We would like to think that Plaid and the SNP are serious in
their commitment to a Europe of small nations
and historic regions. (And if they have any
influence in the next parliament that they might like to promote the idea,
alongside a genuine brand of localism.) They are both, after all, members of the
European Free Alliance. That’s not how
it looks from here. Or perhaps from Cornwall, where fellow
EFA members Mebyon Kernow are similarly beneath recognition. It doesn’t take much: all you have to say is,
in Cornwall or in England, vote for your local party
of self-government and if it’s not standing then, and only then, might you like
to consider the second-rate option of voting Green. Because in Scotland
and Wales,
the Greens are part of the opposition.
Why should it be any different anywhere else?
Nicola Sturgeon’s final suggestion, a vote for ‘progressive’
Labour candidates as part of keeping David Cameron and his (cross-party)
ideology out of power, is similarly off-target.

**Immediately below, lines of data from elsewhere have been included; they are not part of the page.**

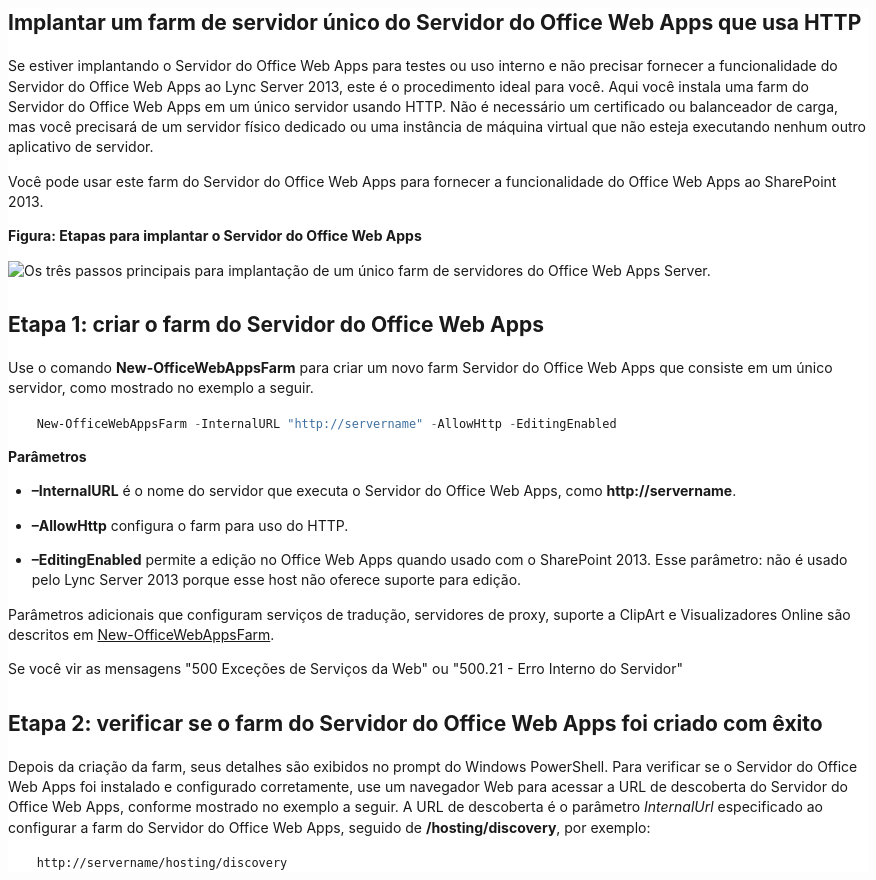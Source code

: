 

## Implantar um farm de servidor único do Servidor do Office Web Apps que usa HTTP

Se estiver implantando o Servidor do Office Web Apps para testes ou uso interno e não precisar fornecer a funcionalidade do Servidor do Office Web Apps ao Lync Server 2013, este é o procedimento ideal para você. Aqui você instala uma farm do Servidor do Office Web Apps em um único servidor usando HTTP. Não é necessário um certificado ou balanceador de carga, mas você precisará de um servidor físico dedicado ou uma instância de máquina virtual que não esteja executando nenhum outro aplicativo de servidor.

Você pode usar este farm do Servidor do Office Web Apps para fornecer a funcionalidade do Office Web Apps ao SharePoint 2013.

**Figura: Etapas para implantar o Servidor do Office Web Apps**

![Os três passos principais para implantação de um único farm de servidores do Office Web Apps Server.](images/JJ219455.de5b3ed2-d7a7-489e-9de2-f3f068ebe836(Office.15).gif "Os três passos principais para implantação de um único farm de servidores do Office Web Apps Server.")

## Etapa 1: criar o farm do Servidor do Office Web Apps

Use o comando **New-OfficeWebAppsFarm** para criar um novo farm Servidor do Office Web Apps que consiste em um único servidor, como mostrado no exemplo a seguir.

```PowerShell
    New-OfficeWebAppsFarm -InternalURL "http://servername" -AllowHttp -EditingEnabled
```

**Parâmetros**

  - **–InternalURL** é o nome do servidor que executa o Servidor do Office Web Apps, como **http://servername**.

  - **–AllowHttp** configura o farm para uso do HTTP.

  - **–EditingEnabled** permite a edição no Office Web Apps quando usado com o SharePoint 2013. Esse parâmetro: não é usado pelo Lync Server 2013 porque esse host não oferece suporte para edição.

Parâmetros adicionais que configuram serviços de tradução, servidores de proxy, suporte a ClipArt e Visualizadores Online são descritos em [New-OfficeWebAppsFarm](https://docs.microsoft.com/en-us/powershell/module/officewebapps/new-officewebappsfarm?view=officewebapps-ps).

Se você vir as mensagens "500 Exceções de Serviços da Web" ou "500.21 - Erro Interno do Servidor"

## Etapa 2: verificar se o farm do Servidor do Office Web Apps foi criado com êxito

Depois da criação da farm, seus detalhes são exibidos no prompt do Windows PowerShell. Para verificar se o Servidor do Office Web Apps foi instalado e configurado corretamente, use um navegador Web para acessar a URL de descoberta do Servidor do Office Web Apps, conforme mostrado no exemplo a seguir. A URL de descoberta é o parâmetro *InternalUrl* especificado ao configurar a farm do Servidor do Office Web Apps, seguido de **/hosting/discovery**, por exemplo:

```
    http://servername/hosting/discovery
```
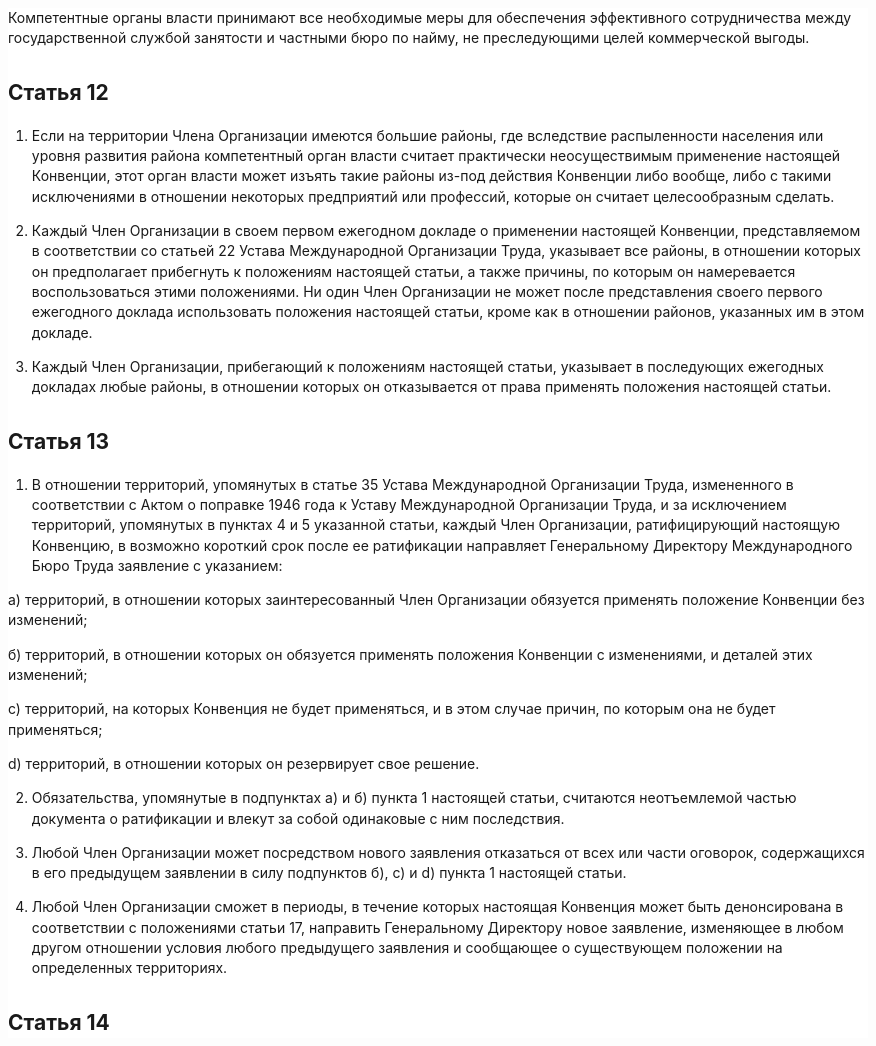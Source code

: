 Компетентные органы власти принимают все необходимые меры для обеспечения эффективного сотрудничества между государственной службой занятости и частными бюро по найму, не преследующими целей коммерческой выгоды.

## Статья 12

1. Если на территории Члена Организации имеются большие районы, где вследствие распыленности населения или уровня развития района компетентный орган власти считает практически неосуществимым применение настоящей Конвенции, этот орган власти может изъять такие районы из-под действия Конвенции либо вообще, либо с такими исключениями в отношении некоторых предприятий или профессий, которые он считает целесообразным сделать.

2. Каждый Член Организации в своем первом ежегодном докладе о применении настоящей Конвенции, представляемом в соответствии со статьей 22 Устава Международной Организации Труда, указывает все районы, в отношении которых он предполагает прибегнуть к положениям настоящей статьи, а также причины, по которым он намеревается воспользоваться этими положениями. Ни один Член Организации не может после представления своего первого ежегодного доклада использовать положения настоящей статьи, кроме как в отношении районов, указанных им в этом докладе.

3. Каждый Член Организации, прибегающий к положениям настоящей статьи, указывает в последующих ежегодных докладах любые районы, в отношении которых он отказывается от права применять положения настоящей статьи.

## Статья 13

1. В отношении территорий, упомянутых в статье 35 Устава Международной Организации Труда, измененного в соответствии с Актом о поправке 1946 года к Уставу Международной Организации Труда, и за исключением территорий, упомянутых в пунктах 4 и 5 указанной статьи, каждый Член Организации, ратифицирующий настоящую Конвенцию, в возможно короткий срок после ее ратификации направляет Генеральному Директору Международного Бюро Труда заявление с указанием:

а) территорий, в отношении которых заинтересованный Член Организации обязуется применять положение Конвенции без изменений;

б) территорий, в отношении которых он обязуется применять положения Конвенции с изменениями, и деталей этих изменений;

c) территорий, на которых Конвенция не будет применяться, и в этом случае причин, по которым она не будет применяться;

d) территорий, в отношении которых он резервирует свое решение.

2. Обязательства, упомянутые в подпунктах а) и б) пункта 1 настоящей статьи, считаются неотъемлемой частью документа о ратификации и влекут за собой одинаковые с ним последствия.

3. Любой Член Организации может посредством нового заявления отказаться от всех или части оговорок, содержащихся в его предыдущем заявлении в силу подпунктов б), с) и d) пункта 1 настоящей статьи.

4. Любой Член Организации сможет в периоды, в течение которых настоящая Конвенция может быть денонсирована в соответствии с положениями статьи 17, направить Генеральному Директору новое заявление, изменяющее в любом другом отношении условия любого предыдущего заявления и сообщающее о существующем положении на определенных территориях.

## Статья 14
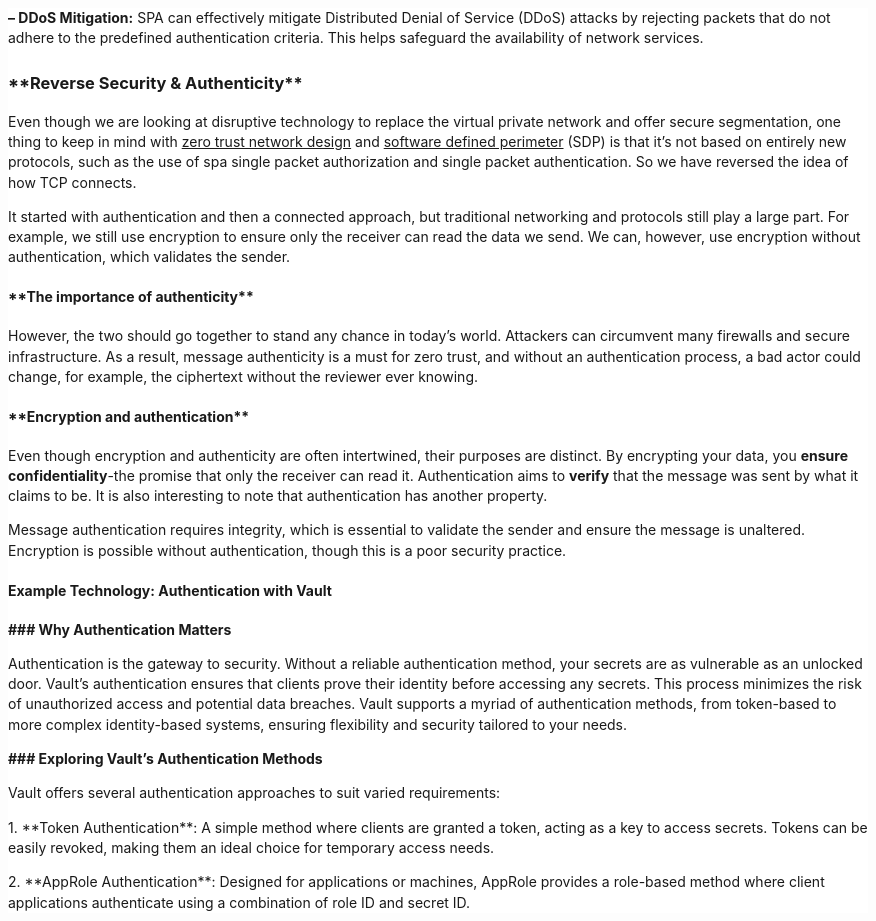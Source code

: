 **– DDoS Mitigation:** SPA can effectively mitigate Distributed Denial of Service (DDoS) attacks by rejecting packets that do not adhere to the predefined authentication criteria. This helps safeguard the availability of network services.

### **\*\*Reverse Security & Authenticity\*\*** 

Even though we are looking at disruptive technology to replace the virtual private network and offer secure segmentation, one thing to keep in mind with [zero trust network design](https://network-insight.net/2022/07/29/zero-trust-network-design/) and [software defined perimeter](https://network-insight.net/2019/06/21/software-defined-perimeter-sdp-a-disruptive-technology/) (SDP) is that it’s not based on entirely new protocols, such as the use of spa single packet authorization and single packet authentication. So we have reversed the idea of how TCP connects.

It started with authentication and then a connected approach, but traditional networking and protocols still play a large part. For example, we still use encryption to ensure only the receiver can read the data we send. We can, however, use encryption without authentication, which validates the sender.

#### **\*\*The importance of authenticity\*\***

However, the two should go together to stand any chance in today’s world. Attackers can circumvent many firewalls and secure infrastructure. As a result, message authenticity is a must for zero trust, and without an authentication process, a bad actor could change, for example, the ciphertext without the reviewer ever knowing.

#### **\*\*Encryption and authentication\*\***

Even though encryption and authenticity are often intertwined, their purposes are distinct. By encrypting your data, you **ensure confidentiality**\-the promise that only the receiver can read it. Authentication aims to **verify** that the message was sent by what it claims to be. It is also interesting to note that authentication has another property.

Message authentication requires integrity, which is essential to validate the sender and ensure the message is unaltered. Encryption is possible without authentication, though this is a poor security practice.

#### **Example Technology: Authentication with Vault**

**\### Why Authentication Matters**

Authentication is the gateway to security. Without a reliable authentication method, your secrets are as vulnerable as an unlocked door. Vault’s authentication ensures that clients prove their identity before accessing any secrets. This process minimizes the risk of unauthorized access and potential data breaches. Vault supports a myriad of authentication methods, from token-based to more complex identity-based systems, ensuring flexibility and security tailored to your needs.

**\### Exploring Vault’s Authentication Methods**

Vault offers several authentication approaches to suit varied requirements:

1\. \*\*Token Authentication\*\*: A simple method where clients are granted a token, acting as a key to access secrets. Tokens can be easily revoked, making them an ideal choice for temporary access needs.

2\. \*\*AppRole Authentication\*\*: Designed for applications or machines, AppRole provides a role-based method where client applications authenticate using a combination of role ID and secret ID.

There’s no ‘progressive’ Labour Party in Scotland: that’s the SNP’s winning
card. Why should it be any different
anywhere else? A vote for Labour is a
vote for Jack Straw to imagine a ban on the SNP as a separatist menace. Over-enthusiastic SNP evangelism on behalf of
Labour risks a Labour majority government that could set about doing great
damage to the nationalist cause. Telling
English voters that the Tories are worse than Labour is, sadly, an own
goal. The truth is we know they’re as
bad as each other. The more that leaders
of the alternative act as if the terrible twins are an ineradicable fact of our
politics, the more they help to keep things that way.